Perhaps they’re genuine. Or another form of Ghanaian hypocrisy.

The President has lost an election governing National Democratic Congress (NDC) functionaries had lied he was coasting to victory. Communications Minister, Dr Edward Omane Boamah was all convinced that President Mahama was shooting down his opponents.

NDC did its worst to dismember the reputation of New Patriotic Party (NPP)’s Nana Addo Dankwa Akufo-Addo. A cocaine dealer who would turn Ghana into a cocaine nation, the NDC had told Ghanaians.

Yet in a stunning defeat to the NPP leader, President Mahama polled 44.40 percent of valid vote cast nearly 1 million votes short of victory. The many predictions in his favor turned out to be concocted. He lost. The margin of defeat is statistically impossible to recover.

He’s packing his properties from the Flagstaff House awaiting his official handing-over on January 7, 2017.

Suddenly, “President Mahama is a great leader,” “he really understands democracy,” and “he has served the country well.” “He is a true democrat.”

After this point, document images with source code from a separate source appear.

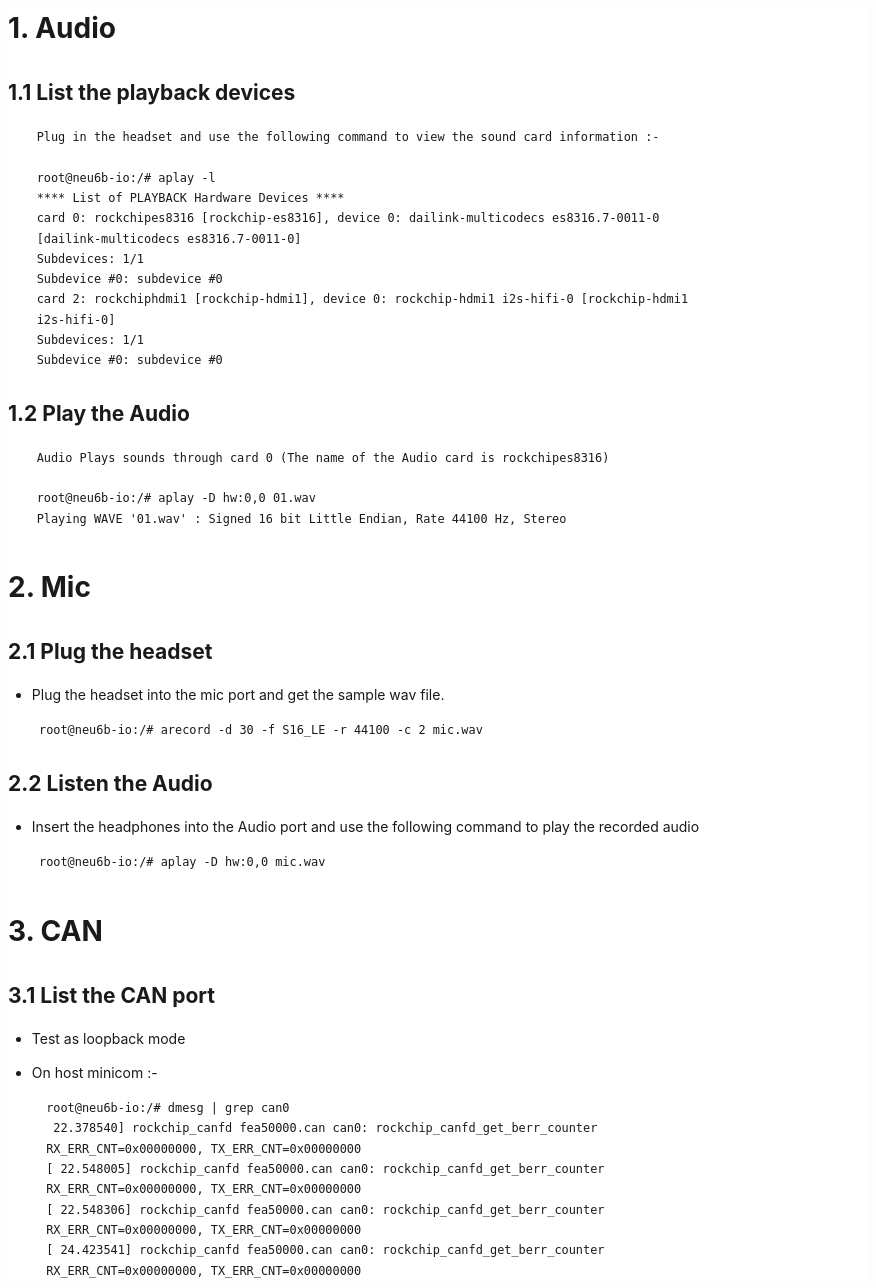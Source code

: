 #  1. Audio

## 1.1  List the playback devices

        Plug in the headset and use the following command to view the sound card information :- 

        root@neu6b-io:/# aplay -l
        **** List of PLAYBACK Hardware Devices ****
        card 0: rockchipes8316 [rockchip-es8316], device 0: dailink-multicodecs es8316.7-0011-0
        [dailink-multicodecs es8316.7-0011-0]
        Subdevices: 1/1
        Subdevice #0: subdevice #0
        card 2: rockchiphdmi1 [rockchip-hdmi1], device 0: rockchip-hdmi1 i2s-hifi-0 [rockchip-hdmi1
        i2s-hifi-0]
        Subdevices: 1/1
        Subdevice #0: subdevice #0

## 1.2  Play the Audio

        Audio Plays sounds through card 0 (The name of the Audio card is rockchipes8316)

        root@neu6b-io:/# aplay -D hw:0,0 01.wav
        Playing WAVE '01.wav' : Signed 16 bit Little Endian, Rate 44100 Hz, Stereo

#  2. Mic

## 2.1  Plug the headset 

*  Plug the headset into the mic port and get the sample wav file.

        root@neu6b-io:/# arecord -d 30 -f S16_LE -r 44100 -c 2 mic.wav

## 2.2  Listen the Audio

*  Insert the headphones into the Audio port and use the following command to play the recorded audio

        root@neu6b-io:/# aplay -D hw:0,0 mic.wav

#  3. CAN

## 3.1  List the CAN port

* Test as loopback mode

* On host minicom :-

        root@neu6b-io:/# dmesg | grep can0
         22.378540] rockchip_canfd fea50000.can can0: rockchip_canfd_get_berr_counter
        RX_ERR_CNT=0x00000000, TX_ERR_CNT=0x00000000
        [ 22.548005] rockchip_canfd fea50000.can can0: rockchip_canfd_get_berr_counter
        RX_ERR_CNT=0x00000000, TX_ERR_CNT=0x00000000
        [ 22.548306] rockchip_canfd fea50000.can can0: rockchip_canfd_get_berr_counter
        RX_ERR_CNT=0x00000000, TX_ERR_CNT=0x00000000
        [ 24.423541] rockchip_canfd fea50000.can can0: rockchip_canfd_get_berr_counter
        RX_ERR_CNT=0x00000000, TX_ERR_CNT=0x00000000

These accolades are pouring in at a time the Electoral Commission (EC) has declared Nana Akufo-Addo the winner of the presidential poll.

Do these words mean something? Are they genuine? Or the usual Ghanaian way of “don’t say anything evil about the dead?”

If Mahama is such a great guy why did he lose the election in the first place?

I am convinced these sweet words are being showered on the President because he conceded the poll, something naively seen as novelty in Africa.

Is he deserving of a special award for the gesture?

I think Mahama did what every other Ghanaian is expected to do whenever tables turned politically. No one Ghanaian should feel entitled to the Presidency. Ghanaians don’t owe anyone favors for conceding in an election.

The President, like many others prior did what was expected of him. It isn’t his birthright to be retained as President of Ghana. The country has had seven successful elections and we have witnessed power changed hands three times.

What’s happening in the country is no news. Democracy has tenets and attached to them are rules. One of them is that any political actor has to accept responsibilities for the outcome of an election.

We can't consider what’s going on in the African continent to say we’re lucky. To describe Ghana’s political system as lucky is disingenuous. It might say a lot about you, key among them is that you haven’t been here for long.

Sacrifices have been made to propel us to where we are today. We are not lucky. We’re go-getters. When we embraced our destiny and were willing to sweat and toil to have it realized, our neighbours chickened out.

It’s important we don’t encourage substandard in the governance of this country. Any party that’s given the mandate to govern Ghana signs a pact with the citizens to deliver the public goods. It also superintends over the rights of the citizens.

At any time the citizens feel their rights threatened, they wield the power to change that government. This is not done by the barrel of guns, but by their thumbs. One after the other, they will line up to unseat the government and this was the fate of the NDC.

There’s more to it if despite the extraordinary achievements of the NDC, it will be humiliated in the kind handed to its presidential candidate. Corruption and bad manners of its ministers and the President are to blame.

Warden Brannigan in Sydney Sheldon’s classic novel ‘If Tomorrow Comes’ said to Tracy a prisoner that, “There are no clocks in prison, only calendars.”

And this is what Ghanaians did. They didn’t monitor the clocks. They marked the calendars. They circled the date when they would shove away the NDC. They did.

Mahama’s concession should be everything but a novelty. Ghanaians owe him no responsibility than he does. His defeat symbolizes the severing of the relationship between the citizens and his government.

Nothing personal!

Every government must know that if it loses any election, it is its responsibility to make way for the new one. Ghana can’t be developed by one party and one government. Which is why I believe power concentrated in the hands of one political party results in bad governance and poor decisions.

We need to guard against this. There’s nothing debasing as arrogance of power. This holds true for NDC and NPP.

We thank Mahama for his service to our country, but we don’t owe him much more. It should be possible to tell our leaders that being in government service is a privilege. It isn’t their right.



Views expressed here are the Author’s and do not represent the position of management of Multimedia Group Limited.